Didn’t they do this about eight or 10 years ago with Twitter clients? I actually don’t remember, but they did something big back then. Facebook, do you remember? I think it was Zynga, right? It was doing tens of millions of dollars on the Facebook app marketplace, and Facebook just pulled the rug out from under room because they don’t give a shit about their developers. I mean, they’ve been pretty obvious about that. They care about Facebook and no one else. And so there are other aggressive platforms. Again, I do not have an exhaustive list. I just don’t have experience with all of the 80 platforms that we’ve listed at that MicroConf link I said earlier. And so this is where there’s just an existential risk if that you have a Shopify app that’s doing millions of dollars a year and they come and knocking, you’re getting all your leads from them, your customers are concentrated on their platform, and there just literally is no replacement. 

There’s nowhere to switch. Again, we can say, oh, we could go to BigCommerce, WooCommerce, and these other things, but it’s not the same. That’s starting a brand new business. And that risk that we’ve seen play out many times, and that’s why these app marketplaces are number eight in my list of eight levels of platform risk. Hope you enjoyed this episode. I think the list is directionally correct, and I could see either there being another one added if someone were to email in question that started For the Rest Of Us dot com, or you hit me up on X Twitter at Rob Walling, I think there might be another one that I’ve maybe not thinking about, or I could see them gently reordering. There is a little bit of an, it depends, right? I said it’s like if you’re built completely under WordPress and completely in it, it depends on is your switching costs low, medium, or high to rebuild it somewhere else? 

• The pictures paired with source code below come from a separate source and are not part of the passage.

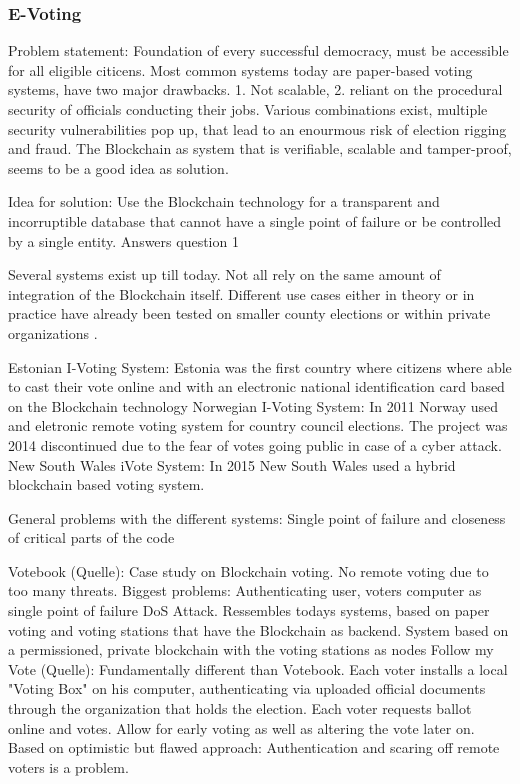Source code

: \subsubsection{E-Voting}
Problem statement: Foundation of every successful democracy, must be accessible for all eligible citicens. Most common systems today are paper-based voting systems, have two major drawbacks. 1. Not scalable, 2. reliant on the procedural security of officials conducting their jobs. Various combinations exist, multiple security vulnerabilities pop up, that lead to an enourmous risk of election rigging and fraud. The Blockchain as system that is verifiable, scalable and tamper-proof, seems to be a good idea as solution. 

Idea for solution: Use the Blockchain technology for a transparent and incorruptible database that cannot have a single point of failure or be controlled by a single entity. Answers question 1

Several systems exist up till today. Not all rely on the same amount of integration of the Blockchain itself. Different use cases either in theory or in practice have already been tested on smaller county elections or within private organizations \cite{BenAyed2017}.

Estonian I-Voting System: Estonia was the first country where citizens where able to cast their vote online and with an electronic national identification card based on the Blockchain technology
Norwegian I-Voting System: In 2011 Norway used and eletronic remote voting system  for country council elections. The project was 2014 discontinued due to the fear of votes going public in case of a cyber attack.
New South Wales iVote System: In 2015 New South Wales used a hybrid blockchain based voting system.

General problems with the different systems: Single point of failure and closeness of critical parts of the code


Votebook (Quelle): Case study on Blockchain voting. No remote voting due to too many threats. Biggest problems: Authenticating user, voters computer as single point of failure DoS Attack.
Ressembles todays systems, based on paper voting and voting stations that have the Blockchain as backend.
System based on a permissioned, private blockchain with the voting stations as nodes
Follow my Vote (Quelle): Fundamentally different than Votebook. Each voter installs a local "Voting Box" on his computer, authenticating via uploaded official documents through the organization that holds the election. Each voter requests ballot online and votes. Allow for early voting as well as altering the vote later on. Based on  \citeauthor{Osgood2016} optimistic but flawed approach: Authentication and scaring off remote voters is a problem.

That could move that one up or down by one, but it’s not going to move it to three slots. It’s not going to suddenly become as bad as having a Shopify app where they are just known to be really aggressive with it. So that’s what I mean when I say I think the factors are in line, and I think the list is pretty tight. And again, directional correctness such that next time someone on X Twitter says everyone has platform risk, you can chime in with, well, there’s different levels of it, and here are eight of them. This podcast episode, they’ll obviously be listed out in the show notes, and I’m certainly going to be referring back to this in the future, probably included in a book or course at some point. I do think it’s helpful for us all to have a paradigm in a framework around it. So thanks so much for listening this week and every week. It’s great to have you here. This is Rob Walling signing off from episode 735.